Revenu en Syrie à Raqqa, la "capitale" de l'EI, il sera recruté, avec l'Algérien Adel Haddadi et les deux kamikazes irakiens du Stade de France, pour commettre un attentat-suicide en France. Interrogé à ce sujet, Muhammad Usman était resté vague en assurant qu'il n'avait jamais combattu et ne savait pas pourquoi il avait été recruté.
Muhammad Usman n'a pas réussi à rejoindre la France avec les autres membres des commandos.
Interpellé en Grèce avec Adel Haddadi en octobre 2015, il y sera détenu un mois avant de reprendre la route et d'être à nouveau arrêté en Autriche en décembre, un mois après les attentats.

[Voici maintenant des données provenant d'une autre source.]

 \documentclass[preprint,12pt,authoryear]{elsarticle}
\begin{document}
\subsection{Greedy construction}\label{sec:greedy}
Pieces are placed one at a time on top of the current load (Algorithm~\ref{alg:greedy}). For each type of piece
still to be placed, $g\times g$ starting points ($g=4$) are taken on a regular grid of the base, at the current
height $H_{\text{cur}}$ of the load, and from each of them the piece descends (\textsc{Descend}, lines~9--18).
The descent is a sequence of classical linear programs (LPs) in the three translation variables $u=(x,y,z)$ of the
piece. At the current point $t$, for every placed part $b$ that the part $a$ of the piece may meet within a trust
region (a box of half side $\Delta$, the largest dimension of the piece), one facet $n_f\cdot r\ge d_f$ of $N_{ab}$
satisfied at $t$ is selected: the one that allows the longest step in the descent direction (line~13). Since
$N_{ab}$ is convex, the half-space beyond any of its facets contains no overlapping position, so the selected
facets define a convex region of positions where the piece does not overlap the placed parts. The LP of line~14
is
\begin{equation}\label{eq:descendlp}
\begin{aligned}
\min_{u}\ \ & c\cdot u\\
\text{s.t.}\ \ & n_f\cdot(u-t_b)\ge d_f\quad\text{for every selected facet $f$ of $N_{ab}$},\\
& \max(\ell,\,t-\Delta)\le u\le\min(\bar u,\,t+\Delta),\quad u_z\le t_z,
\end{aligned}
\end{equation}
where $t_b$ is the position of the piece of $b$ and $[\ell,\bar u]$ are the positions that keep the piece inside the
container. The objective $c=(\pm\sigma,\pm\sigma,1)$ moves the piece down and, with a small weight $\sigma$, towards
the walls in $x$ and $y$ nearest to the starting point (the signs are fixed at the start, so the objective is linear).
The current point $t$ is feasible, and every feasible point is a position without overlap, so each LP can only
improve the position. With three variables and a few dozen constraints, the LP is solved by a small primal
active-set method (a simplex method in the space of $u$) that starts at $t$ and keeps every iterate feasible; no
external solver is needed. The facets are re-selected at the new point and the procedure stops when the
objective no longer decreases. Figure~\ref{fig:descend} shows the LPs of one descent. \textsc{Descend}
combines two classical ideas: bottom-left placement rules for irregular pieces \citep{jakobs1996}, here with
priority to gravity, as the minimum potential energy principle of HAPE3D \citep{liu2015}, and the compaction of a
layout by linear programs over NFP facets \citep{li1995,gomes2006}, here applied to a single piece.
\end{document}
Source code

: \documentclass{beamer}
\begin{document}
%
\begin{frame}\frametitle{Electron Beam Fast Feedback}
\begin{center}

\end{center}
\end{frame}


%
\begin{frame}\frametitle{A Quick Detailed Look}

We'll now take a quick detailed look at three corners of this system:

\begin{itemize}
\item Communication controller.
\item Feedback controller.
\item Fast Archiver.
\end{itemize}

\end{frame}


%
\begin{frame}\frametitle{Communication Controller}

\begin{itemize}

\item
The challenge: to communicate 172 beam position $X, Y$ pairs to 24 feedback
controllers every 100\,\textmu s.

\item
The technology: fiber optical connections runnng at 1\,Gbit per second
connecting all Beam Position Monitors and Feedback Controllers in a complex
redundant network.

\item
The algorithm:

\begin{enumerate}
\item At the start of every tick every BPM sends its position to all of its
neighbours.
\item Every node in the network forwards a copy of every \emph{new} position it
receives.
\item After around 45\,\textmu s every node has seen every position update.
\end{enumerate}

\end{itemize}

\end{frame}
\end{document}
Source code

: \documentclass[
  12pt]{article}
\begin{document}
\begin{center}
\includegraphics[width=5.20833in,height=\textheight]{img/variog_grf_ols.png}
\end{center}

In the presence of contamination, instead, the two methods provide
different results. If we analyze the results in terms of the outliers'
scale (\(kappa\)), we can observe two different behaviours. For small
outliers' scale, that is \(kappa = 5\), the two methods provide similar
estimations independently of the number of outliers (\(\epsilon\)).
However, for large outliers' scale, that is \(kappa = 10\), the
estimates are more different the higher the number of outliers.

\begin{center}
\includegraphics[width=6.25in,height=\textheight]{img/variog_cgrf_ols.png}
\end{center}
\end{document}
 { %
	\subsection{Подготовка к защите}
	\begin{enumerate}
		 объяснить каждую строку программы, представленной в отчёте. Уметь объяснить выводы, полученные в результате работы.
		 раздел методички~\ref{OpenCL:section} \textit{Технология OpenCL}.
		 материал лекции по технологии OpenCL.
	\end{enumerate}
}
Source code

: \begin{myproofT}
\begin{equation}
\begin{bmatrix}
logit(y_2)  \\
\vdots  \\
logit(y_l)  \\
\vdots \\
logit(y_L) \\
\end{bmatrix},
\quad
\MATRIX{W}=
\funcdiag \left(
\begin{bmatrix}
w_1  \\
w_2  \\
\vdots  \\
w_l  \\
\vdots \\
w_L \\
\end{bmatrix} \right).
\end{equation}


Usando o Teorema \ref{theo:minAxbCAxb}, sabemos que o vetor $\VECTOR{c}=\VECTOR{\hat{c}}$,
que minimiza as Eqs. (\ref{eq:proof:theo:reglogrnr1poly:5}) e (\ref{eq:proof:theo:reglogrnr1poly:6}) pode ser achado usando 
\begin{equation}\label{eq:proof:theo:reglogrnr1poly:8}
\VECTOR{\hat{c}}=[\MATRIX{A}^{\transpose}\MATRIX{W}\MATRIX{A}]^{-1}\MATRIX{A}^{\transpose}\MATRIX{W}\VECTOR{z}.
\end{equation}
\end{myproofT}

Pour Raphaële C., l'accusé a une vision du monde assez "immature, enfantine". C'est un "naïf" qui "aurait pu faire une proie facile pour l'Etat islamique".
M. Usman a fait part de son "désengagement total" par rapport à l'idéologie de l'EI, poursuit-elle. "M. Usman portait beaucoup de paroles de regrets".
Juste «une hypothèse»
Dans quelle langue parliez-vous avec M. Usman, veut savoir le président. En français, répond le témoin. "En raison de la crise sanitaire, on n'avait pas d'interprète en ourdou", précise-t-elle.
Or, si M. Usman parle un peu le français, qu'il a appris en détention, son interrogatoire a démontré qu'il lui était difficile de se passer d'un interprète pour s'exprimer.
L'avocate générale Camille Hennetier aimerait savoir comment est déterminée la sincérité d'un détenu au QER.
"Par les faits observés, les appels téléphoniques, les courriers, les échanges avec les familles", détaille Mme C.
"Mais, dans le cas de M. Usman, il n'y avait pas tout ça ! Pas de parloirs, pas de courriers... Comment huit entretiens en langue française avec lui vous permettent d'attester de sa sincérité ?", insiste l'avocate générale. "On était dans l'hypothèse", admet le témoin.
Les avocats des parties civiles s'engouffrent dans la brèche. Comment peut-on dire que l'accusé à une faible connaissance religieuse alors qu'il a étudié six ans dans une madrasa (école coranique), s'interroge Me Sylvie Topaloff.
"C'est une information transmise par un imam qui l'a vu en entretien", répond le témoin, qui confirme n'avoir pas eu accès au dossier de l'accusé.
"Les madrasas sont des écoles d'endoctrinement qui se félicitent d'avoir formé les cadres talibans", insiste l'avocate. "Vous l'avez cru ? Vous le croyez quand vous dites qu'il est dans une posture de repentir ?", poursuit l'avocate. "Non, c'est une hypothèse", répète une nouvelle fois le témoin.
Un autre avocat des parties civiles, Antoine Casubolo-Ferro, s'interroge sur l'aspect "influençable" de l'accusé. "Qu'est-ce que ça peut nous dire de sa dangerosité une fois en liberté ?", demande-t-il. Mme C. reconnaît que son rapport ne concerne que la période de détention et pas la suite.
"Quel crédit peut-on apporter au rapport du QER sur M. Usman ?", poursuit Me Casubolo-Ferro. "On n'est pas là pour chercher la vérité", concède le témoin.